Preference is given to the process (for metallization) according to the invention, in which, in step (B), the first metallization solution comprises or does not contain a reducing agent.

Step (B) is within the range of 10°C to 95°C, preferably within the range of 15°C to 85°C, more preferably within the range of 20°C to 65°C, even more preferably within the range of 25°C to 55°C. Preferably, the process (for metallization) of the invention is carried out at a temperature in the range of 30°C to 45°C, most preferably 30°C to 45°C.

(for metallization) in which step (B) is carried out for 30 seconds to 180 minutes, preferably 45 seconds to 120 minutes, more preferably 1 minute to 60 minutes, most preferably 1.5 minutes to 45 minutes. ) method is preferred.
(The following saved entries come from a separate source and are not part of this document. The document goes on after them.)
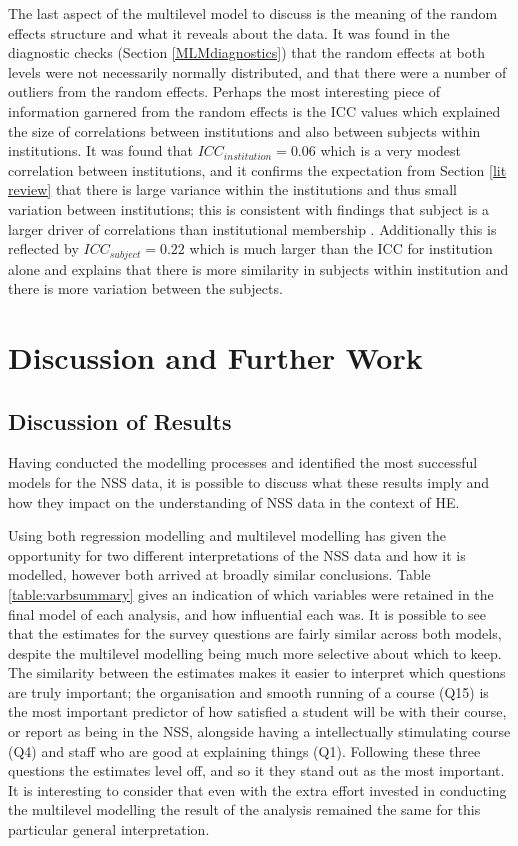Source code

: \documentclass[11pt,a4paper]{report}
\begin{document}
The last aspect of the multilevel model to discuss is the meaning of the random effects structure and what it reveals about the data. It was found in the diagnostic checks (Section \ref{MLMdiagnostics}) that the random effects at both levels were not necessarily normally distributed, and that there were a number of outliers from the random effects. Perhaps the most interesting piece of information garnered from the random effects is the ICC values which explained the size of correlations between institutions and also between subjects within institutions. It was found that $ICC_{institution} = 0.06$ which is a very modest correlation between institutions, and it confirms the expectation from Section \ref{lit review} that there is large variance within the institutions and thus small variation between institutions; this is consistent with findings that subject is a larger driver of correlations than institutional membership \cite{cheng2010unicoursediffs, marshandcheng2008}. Additionally this is reflected by $ICC_{subject} = 0.22$ which is much larger than the ICC for institution alone and explains that there is more similarity in subjects within institution and there is more variation between the subjects. 


\newpage
\chapter{Discussion and Further Work}

\section{Discussion of Results}
Having conducted the modelling processes and identified the most successful models for the NSS data, it is possible to discuss what these results imply and how they impact on the understanding of NSS data in the context of HE. 

Using both regression modelling and multilevel modelling has given the opportunity for two different interpretations of the NSS data and how it is modelled, however both arrived at broadly similar conclusions. Table \ref{table:varbsummary} gives an indication of which variables were retained in the final model of each analysis, and how influential each was. It is possible to see that the estimates for the survey questions are fairly similar across both models, despite the multilevel modelling being much more selective about which to keep. The similarity between the estimates makes it easier to interpret which questions are truly important; the organisation and smooth running of a course (Q15) is the most important predictor of how satisfied a student will be with their course, or report as being in the NSS, alongside having a intellectually stimulating course (Q4) and staff who are good at explaining things (Q1). Following these three questions the estimates level off, and so it they stand out as the most important. It is interesting to consider that even with the extra effort invested in conducting the multilevel modelling the result of the analysis remained the same for this particular general interpretation. 
\end{document}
In step (B), the first metallization solution does not contain a reducing agent and is an immersion type metallization solution, preferably from the group consisting of palladium ions, platinum ions, silver ions, gold ions, and mercury ions. The present invention comprises one or more selected species ions, more preferably palladium ions, and most preferably palladium ions at a total concentration within the range of 0.05 mg/L to 20 mg/L. The method (for metallization) is preferred.

More preferred is the method (for metallization) of the invention, wherein in step (B), the first metallization solution is an acidic palladium dip metallization solution.

In step (B), the first metallization solution contains palladium ions in a range of 0.09 mg/L to 10.0 mg/L, preferably 0.1 mg/L, based on the total volume of the metallization solution. 5.0 mg/L, more preferably 0.12 mg/L to 3.0 mg/L, even more preferably 0.15 mg/L to 2.0 mg/L, most preferably The present invention is an immersion metallization solution comprising (metal ) is preferred. This is especially true if the metallization solution is acidic. In combination with the method (for activation) of the invention, such a metallization solution surprisingly requires a significantly lower concentration of palladium ions compared to conventional prior art metallization solutions. Although low, in the context of the present invention it does not compromise the metallization results/quality.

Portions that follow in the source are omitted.